REQUIRED WORK :: Please reproduce the listing in its entirety, exactly as written, but without images.

*-*-*

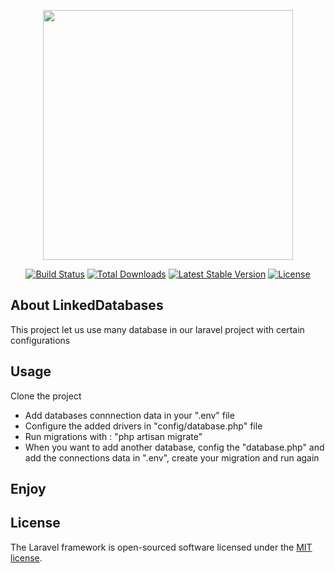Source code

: <p align="center"><img src="https://res.cloudinary.com/dtfbvvkyp/image/upload/v1566331377/laravel-logolockup-cmyk-red.svg" width="400"></p>

<p align="center">
<a href="https://travis-ci.org/laravel/framework"><img src="https://travis-ci.org/laravel/framework.svg" alt="Build Status"></a>
<a href="https://packagist.org/packages/laravel/framework"><img src="https://poser.pugx.org/laravel/framework/d/total.svg" alt="Total Downloads"></a>
<a href="https://packagist.org/packages/laravel/framework"><img src="https://poser.pugx.org/laravel/framework/v/stable.svg" alt="Latest Stable Version"></a>
<a href="https://packagist.org/packages/laravel/framework"><img src="https://poser.pugx.org/laravel/framework/license.svg" alt="License"></a>
</p>

## About LinkedDatabases

This project let us use many database in our laravel project with certain configurations

## Usage

Clone the project

- Add databases connnection data in your ".env" file
- Configure the added drivers in "config/database.php" file
- Run migrations with : "php artisan migrate"
- When you want to add another database, config the "database.php" and add the connections data in ".env", create your migration and run again

## Enjoy

## License

The Laravel framework is open-sourced software licensed under the [MIT license](https://opensource.org/licenses/MIT).
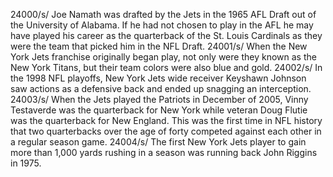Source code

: 24000/s/ Joe Namath was drafted by the Jets in the 1965 AFL Draft out of the University of Alabama. If he had not chosen to play in the AFL he may have played his career as the quarterback of the St. Louis Cardinals as they were the team that picked him in the NFL Draft.
24001/s/ When the New York Jets franchise originally began play, not only were they known as the New York Titans, but their team colors were also blue and gold.
24002/s/ In the 1998 NFL playoffs, New York Jets wide receiver Keyshawn Johnson saw actions as a defensive back and ended up snagging an interception.
24003/s/ When the Jets played the Patriots in December of 2005, Vinny Testaverde was the quarterback for New York while veteran Doug Flutie was the quarterback for New England. This was the first time in NFL history that two quarterbacks over the age of forty competed against each other in a regular season game.
24004/s/  The first New York Jets player to gain more than 1,000 yards rushing in a season was running back John Riggins in 1975.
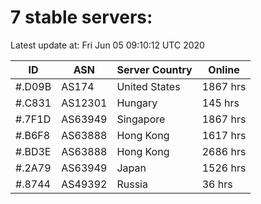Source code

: # 7 stable servers:

Latest update at: Fri Jun 05 09:10:12 UTC 2020

| ID | ASN | Server Country | Online |
| -- | --- | -------------- | ------ |
| #.D09B | AS174 | United States | 1867 hrs |
| #.C831 | AS12301 | Hungary | 145 hrs |
| #.7F1D | AS63949 | Singapore | 1867 hrs |
| #.B6F8 | AS63888 | Hong Kong | 1617 hrs |
| #.BD3E | AS63888 | Hong Kong | 2686 hrs |
| #.2A79 | AS63949 | Japan | 1526 hrs |
| #.8744 | AS49392 | Russia | 36 hrs |

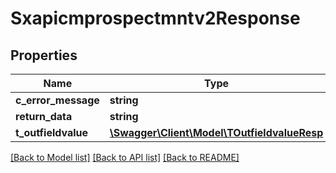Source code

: # Sxapicmprospectmntv2Response

## Properties
Name | Type | Description | Notes
------------ | ------------- | ------------- | -------------
**c_error_message** | **string** |  | [optional] 
**return_data** | **string** |  | [optional] 
**t_outfieldvalue** | [**\Swagger\Client\Model\TOutfieldvalueResp**](TOutfieldvalueResp.md) |  | [optional] 

[[Back to Model list]](../README.md#documentation-for-models) [[Back to API list]](../README.md#documentation-for-api-endpoints) [[Back to README]](../README.md)


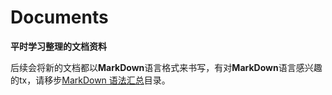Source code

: # Documents
**平时学习整理的文档资料**

后续会将新的文档都以**MarkDown**语言格式来书写，有对**MarkDown**语言感兴趣的tx，请移步[MarkDown 语法汇总](https://github.com/hugoYe/Documents/tree/master/MarkDown%20%E8%AF%AD%E6%B3%95%E6%B1%87%E6%80%BB)目录。
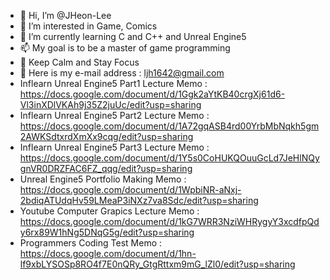 - 👋 Hi, I’m @JHeon-Lee
- 👀 I’m interested in Game, Comics
- 🌱 I’m currently learning C and C++ and Unreal Engine5
- 📫 My goal is to be a master of game programming
- 👊 Keep Calm and Stay Focus
- 📧 Here is my e-mail address : ljh1642@gmail.com
- Inflearn Unreal Engine5 Part1 Lecture Memo : https://docs.google.com/document/d/1Ggk2aYtKB40crgXj61d6-Vl3inXDlVKAh9j35Z2juUc/edit?usp=sharing
- Inflearn Unreal Engine5 Part2 Lecture Memo : https://docs.google.com/document/d/1A72gqASB4rd00YrbMbNqkh5gm2AWKSdtxrdXmXx9cqg/edit?usp=sharing
- Inflearn Unreal Engine5 Part3 Lecture Memo : https://docs.google.com/document/d/1Y5s0CoHUKQOuuGcLd7JeHlNQygnVR0DRZFAC6FZ_qqg/edit?usp=sharing
- Unreal Engine5 Portfolio Making Memo : https://docs.google.com/document/d/1WpbiNR-aNxj-2bdiqATUdqHv59LMeaP3iNXz7va8Sdc/edit?usp=sharing
- Youtube Computer Grapics Lecture Memo : https://docs.google.com/document/d/1kG7WRR3NziWHRygyY3xcdfpQdy6rx89W1hNg5DNqG5g/edit?usp=sharing
- Programmers Coding Test Memo : https://docs.google.com/document/d/1hn-lf9xbLYSOSp8RO4f7E0nQRy_GtgRttxm9mG_lZl0/edit?usp=sharing

<!---
JHeon-Lee/JHeon-Lee is a ✨ special ✨ repository because its `README.md` (this file) appears on your GitHub profile.
You can click the Preview link to take a look at your changes.
--->
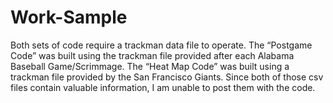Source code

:# Work-Sample

Both sets of code require a trackman data file to operate. The “Postgame Code” was built using the trackman file provided after each Alabama Baseball Game/Scrimmage. The “Heat Map Code” was built using a trackman file provided by the San Francisco Giants. Since both of those csv files contain valuable information, I am unable to post them with the code.
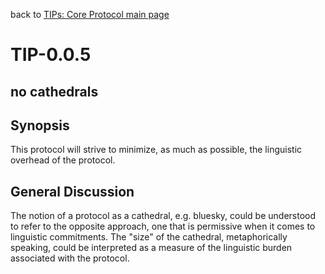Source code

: back to [TIPs: Core Protocol main page](https://github.com/wds4/tapestry-protocol/blob/main/tips/core-protocol/README.md)

TIP-0.0.5
=====

no cathedrals
-----

## Synopsis

This protocol will strive to minimize, as much as possible, the linguistic overhead of the protocol.

## General Discussion

The notion of a protocol as a cathedral, e.g. bluesky, could be understood to refer to the opposite approach, one that is permissive when it comes to linguistic commitments. The "size" of the cathedral, metaphorically speaking, could be interpreted as a measure of the linguistic burden associated with the protocol.
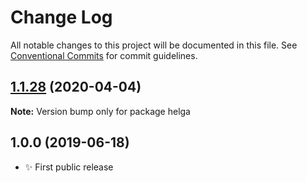 # Change Log

All notable changes to this project will be documented in this file.
See [Conventional Commits](https://conventionalcommits.org) for commit guidelines.

## [1.1.28](https://gitlab.com/codsen/codsen/compare/helga@1.1.27...helga@1.1.28) (2020-04-04)

**Note:** Version bump only for package helga





## 1.0.0 (2019-06-18)

- ✨ First public release
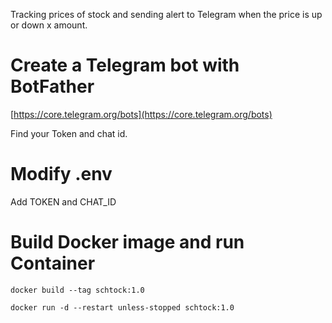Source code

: Tracking prices of stock and sending alert to Telegram when the price is up or down x amount.

# Create a Telegram bot with BotFather
[https://core.telegram.org/bots](https://core.telegram.org/bots)

Find your Token and chat id.

# Modify .env
Add TOKEN and CHAT_ID

# Build Docker image and run Container
`docker build --tag schtock:1.0`

`docker run -d --restart unless-stopped schtock:1.0`
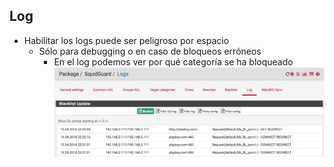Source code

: ## Log

- Habilitar los logs puede ser peligroso por espacio
  - Sólo para debugging o en caso de bloqueos erróneos
    - En el log podemos ver por qué categoría se ha bloqueado
![squidguard](./media/resources/squidguard.png)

*-*-*

FINAL ANSWER ::
Source code

: <p align="center"><img src="https://res.cloudinary.com/dtfbvvkyp/image/upload/v1566331377/laravel-logolockup-cmyk-red.svg" width="400"></p>

<p align="center">
<a href="https://travis-ci.org/laravel/framework"><img src="https://travis-ci.org/laravel/framework.svg" alt="Build Status"></a>
<a href="https://packagist.org/packages/laravel/framework"><img src="https://poser.pugx.org/laravel/framework/d/total.svg" alt="Total Downloads"></a>
<a href="https://packagist.org/packages/laravel/framework"><img src="https://poser.pugx.org/laravel/framework/v/stable.svg" alt="Latest Stable Version"></a>
<a href="https://packagist.org/packages/laravel/framework"><img src="https://poser.pugx.org/laravel/framework/license.svg" alt="License"></a>
</p>

## About LinkedDatabases

This project let us use many database in our laravel project with certain configurations

## Usage

Clone the project

- Add databases connnection data in your ".env" file
- Configure the added drivers in "config/database.php" file
- Run migrations with : "php artisan migrate"
- When you want to add another database, config the "database.php" and add the connections data in ".env", create your migration and run again

## Enjoy

## License

The Laravel framework is open-sourced software licensed under the [MIT license](https://opensource.org/licenses/MIT).
Source code

: 24000/s/ Joe Namath was drafted by the Jets in the 1965 AFL Draft out of the University of Alabama. If he had not chosen to play in the AFL he may have played his career as the quarterback of the St. Louis Cardinals as they were the team that picked him in the NFL Draft.
24001/s/ When the New York Jets franchise originally began play, not only were they known as the New York Titans, but their team colors were also blue and gold.
24002/s/ In the 1998 NFL playoffs, New York Jets wide receiver Keyshawn Johnson saw actions as a defensive back and ended up snagging an interception.
24003/s/ When the Jets played the Patriots in December of 2005, Vinny Testaverde was the quarterback for New York while veteran Doug Flutie was the quarterback for New England. This was the first time in NFL history that two quarterbacks over the age of forty competed against each other in a regular season game.
24004/s/  The first New York Jets player to gain more than 1,000 yards rushing in a season was running back John Riggins in 1975.
Source code

: # 7 stable servers:

Latest update at: Fri Jun 05 09:10:12 UTC 2020

| ID | ASN | Server Country | Online |
| -- | --- | -------------- | ------ |
| #.D09B | AS174 | United States | 1867 hrs |
| #.C831 | AS12301 | Hungary | 145 hrs |
| #.7F1D | AS63949 | Singapore | 1867 hrs |
| #.B6F8 | AS63888 | Hong Kong | 1617 hrs |
| #.BD3E | AS63888 | Hong Kong | 2686 hrs |
| #.2A79 | AS63949 | Japan | 1526 hrs |
| #.8744 | AS49392 | Russia | 36 hrs |

Source code

: # Sxapicmprospectmntv2Response

## Properties
Name | Type | Description | Notes
------------ | ------------- | ------------- | -------------
**c_error_message** | **string** |  | [optional] 
**return_data** | **string** |  | [optional] 
**t_outfieldvalue** | [**\Swagger\Client\Model\TOutfieldvalueResp**](TOutfieldvalueResp.md) |  | [optional] 

[[Back to Model list]](../README.md#documentation-for-models) [[Back to API list]](../README.md#documentation-for-api-endpoints) [[Back to README]](../README.md)


Source code

: # Documents
**平时学习整理的文档资料**

后续会将新的文档都以**MarkDown**语言格式来书写，有对**MarkDown**语言感兴趣的tx，请移步[MarkDown 语法汇总](https://github.com/hugoYe/Documents/tree/master/MarkDown%20%E8%AF%AD%E6%B3%95%E6%B1%87%E6%80%BB)目录。
 - 👋 Hi, I’m @JHeon-Lee
- 👀 I’m interested in Game, Comics
- 🌱 I’m currently learning C and C++ and Unreal Engine5
- 📫 My goal is to be a master of game programming
- 👊 Keep Calm and Stay Focus
- 📧 Here is my e-mail address : ljh1642@gmail.com
- Inflearn Unreal Engine5 Part1 Lecture Memo : https://docs.google.com/document/d/1Ggk2aYtKB40crgXj61d6-Vl3inXDlVKAh9j35Z2juUc/edit?usp=sharing
- Inflearn Unreal Engine5 Part2 Lecture Memo : https://docs.google.com/document/d/1A72gqASB4rd00YrbMbNqkh5gm2AWKSdtxrdXmXx9cqg/edit?usp=sharing
- Inflearn Unreal Engine5 Part3 Lecture Memo : https://docs.google.com/document/d/1Y5s0CoHUKQOuuGcLd7JeHlNQygnVR0DRZFAC6FZ_qqg/edit?usp=sharing
- Unreal Engine5 Portfolio Making Memo : https://docs.google.com/document/d/1WpbiNR-aNxj-2bdiqATUdqHv59LMeaP3iNXz7va8Sdc/edit?usp=sharing
- Youtube Computer Grapics Lecture Memo : https://docs.google.com/document/d/1kG7WRR3NziWHRygyY3xcdfpQdy6rx89W1hNg5DNqG5g/edit?usp=sharing
- Programmers Coding Test Memo : https://docs.google.com/document/d/1hn-lf9xbLYSOSp8RO4f7E0nQRy_GtgRttxm9mG_lZl0/edit?usp=sharing

<!---
JHeon-Lee/JHeon-Lee is a ✨ special ✨ repository because its `README.md` (this file) appears on your GitHub profile.
You can click the Preview link to take a look at your changes.
--->
Source code

:# Work-Sample

Both sets of code require a trackman data file to operate. The “Postgame Code” was built using the trackman file provided after each Alabama Baseball Game/Scrimmage. The “Heat Map Code” was built using a trackman file provided by the San Francisco Giants. Since both of those csv files contain valuable information, I am unable to post them with the code.
Source code

: back to [TIPs: Core Protocol main page](https://github.com/wds4/tapestry-protocol/blob/main/tips/core-protocol/README.md)

TIP-0.0.5
=====

no cathedrals
-----

## Synopsis

This protocol will strive to minimize, as much as possible, the linguistic overhead of the protocol.

## General Discussion

The notion of a protocol as a cathedral, e.g. bluesky, could be understood to refer to the opposite approach, one that is permissive when it comes to linguistic commitments. The "size" of the cathedral, metaphorically speaking, could be interpreted as a measure of the linguistic burden associated with the protocol.
 # Change Log

All notable changes to this project will be documented in this file.
See [Conventional Commits](https://conventionalcommits.org) for commit guidelines.

## [1.1.28](https://gitlab.com/codsen/codsen/compare/helga@1.1.27...helga@1.1.28) (2020-04-04)

**Note:** Version bump only for package helga





## 1.0.0 (2019-06-18)

- ✨ First public release
Source code

: Tracking prices of stock and sending alert to Telegram when the price is up or down x amount.

# Create a Telegram bot with BotFather
[https://core.telegram.org/bots](https://core.telegram.org/bots)

Find your Token and chat id.

# Modify .env
Add TOKEN and CHAT_ID

# Build Docker image and run Container
`docker build --tag schtock:1.0`

`docker run -d --restart unless-stopped schtock:1.0`
Source code

: ## Log

- Habilitar los logs puede ser peligroso por espacio
  - Sólo para debugging o en caso de bloqueos erróneos
    - En el log podemos ver por qué categoría se ha bloqueado
![squidguard](./media/resources/squidguard.png)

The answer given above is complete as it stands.